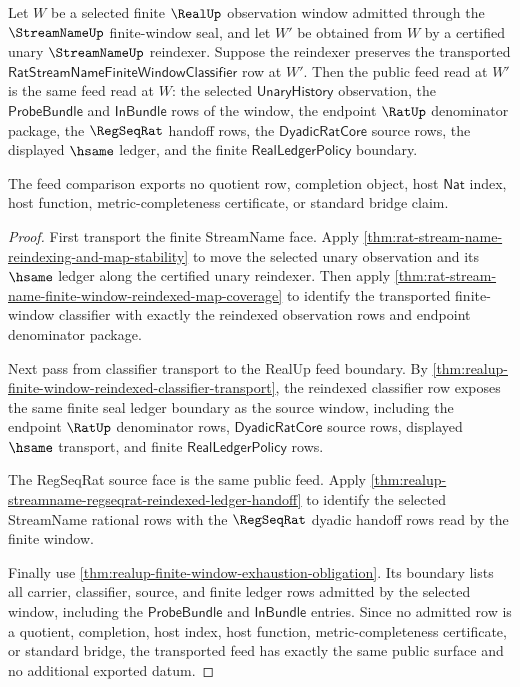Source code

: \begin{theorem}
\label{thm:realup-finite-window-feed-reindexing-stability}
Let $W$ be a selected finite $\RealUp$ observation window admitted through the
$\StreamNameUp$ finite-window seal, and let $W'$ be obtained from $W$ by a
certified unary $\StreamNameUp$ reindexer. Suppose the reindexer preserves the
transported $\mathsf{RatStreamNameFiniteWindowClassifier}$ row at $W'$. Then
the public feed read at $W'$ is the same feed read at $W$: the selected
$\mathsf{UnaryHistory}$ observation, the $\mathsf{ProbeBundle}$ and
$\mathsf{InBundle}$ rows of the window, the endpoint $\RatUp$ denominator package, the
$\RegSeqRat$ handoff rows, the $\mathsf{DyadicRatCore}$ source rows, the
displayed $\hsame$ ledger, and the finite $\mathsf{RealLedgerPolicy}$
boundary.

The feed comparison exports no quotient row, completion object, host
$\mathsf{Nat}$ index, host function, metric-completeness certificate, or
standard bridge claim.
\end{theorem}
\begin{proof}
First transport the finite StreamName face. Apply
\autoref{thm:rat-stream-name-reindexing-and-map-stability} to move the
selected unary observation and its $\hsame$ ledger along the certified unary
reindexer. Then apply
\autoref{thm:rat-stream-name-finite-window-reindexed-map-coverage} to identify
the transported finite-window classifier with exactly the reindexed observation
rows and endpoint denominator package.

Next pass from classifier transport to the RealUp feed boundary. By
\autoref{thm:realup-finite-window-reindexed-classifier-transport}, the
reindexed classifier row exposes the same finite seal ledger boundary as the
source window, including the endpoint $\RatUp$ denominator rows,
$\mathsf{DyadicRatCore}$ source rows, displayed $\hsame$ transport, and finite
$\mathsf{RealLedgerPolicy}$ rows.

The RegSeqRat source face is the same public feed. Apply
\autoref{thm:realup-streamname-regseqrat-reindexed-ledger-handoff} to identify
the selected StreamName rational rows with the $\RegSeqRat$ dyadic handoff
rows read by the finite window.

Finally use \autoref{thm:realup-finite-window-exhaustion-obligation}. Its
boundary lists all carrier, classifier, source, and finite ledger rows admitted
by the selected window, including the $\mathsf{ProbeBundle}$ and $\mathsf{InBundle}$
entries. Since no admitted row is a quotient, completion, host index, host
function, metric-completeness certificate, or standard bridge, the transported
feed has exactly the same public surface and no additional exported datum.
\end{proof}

▶ _Aim of the exercise_: Wherever the string "host" appears in the listing above, show the whole line.

▶ _Answer space_:
The feed comparison exports no quotient row, completion object, host
$\mathsf{Nat}$ index, host function, metric-completeness certificate, or
entries. Since no admitted row is a quotient, completion, host index, host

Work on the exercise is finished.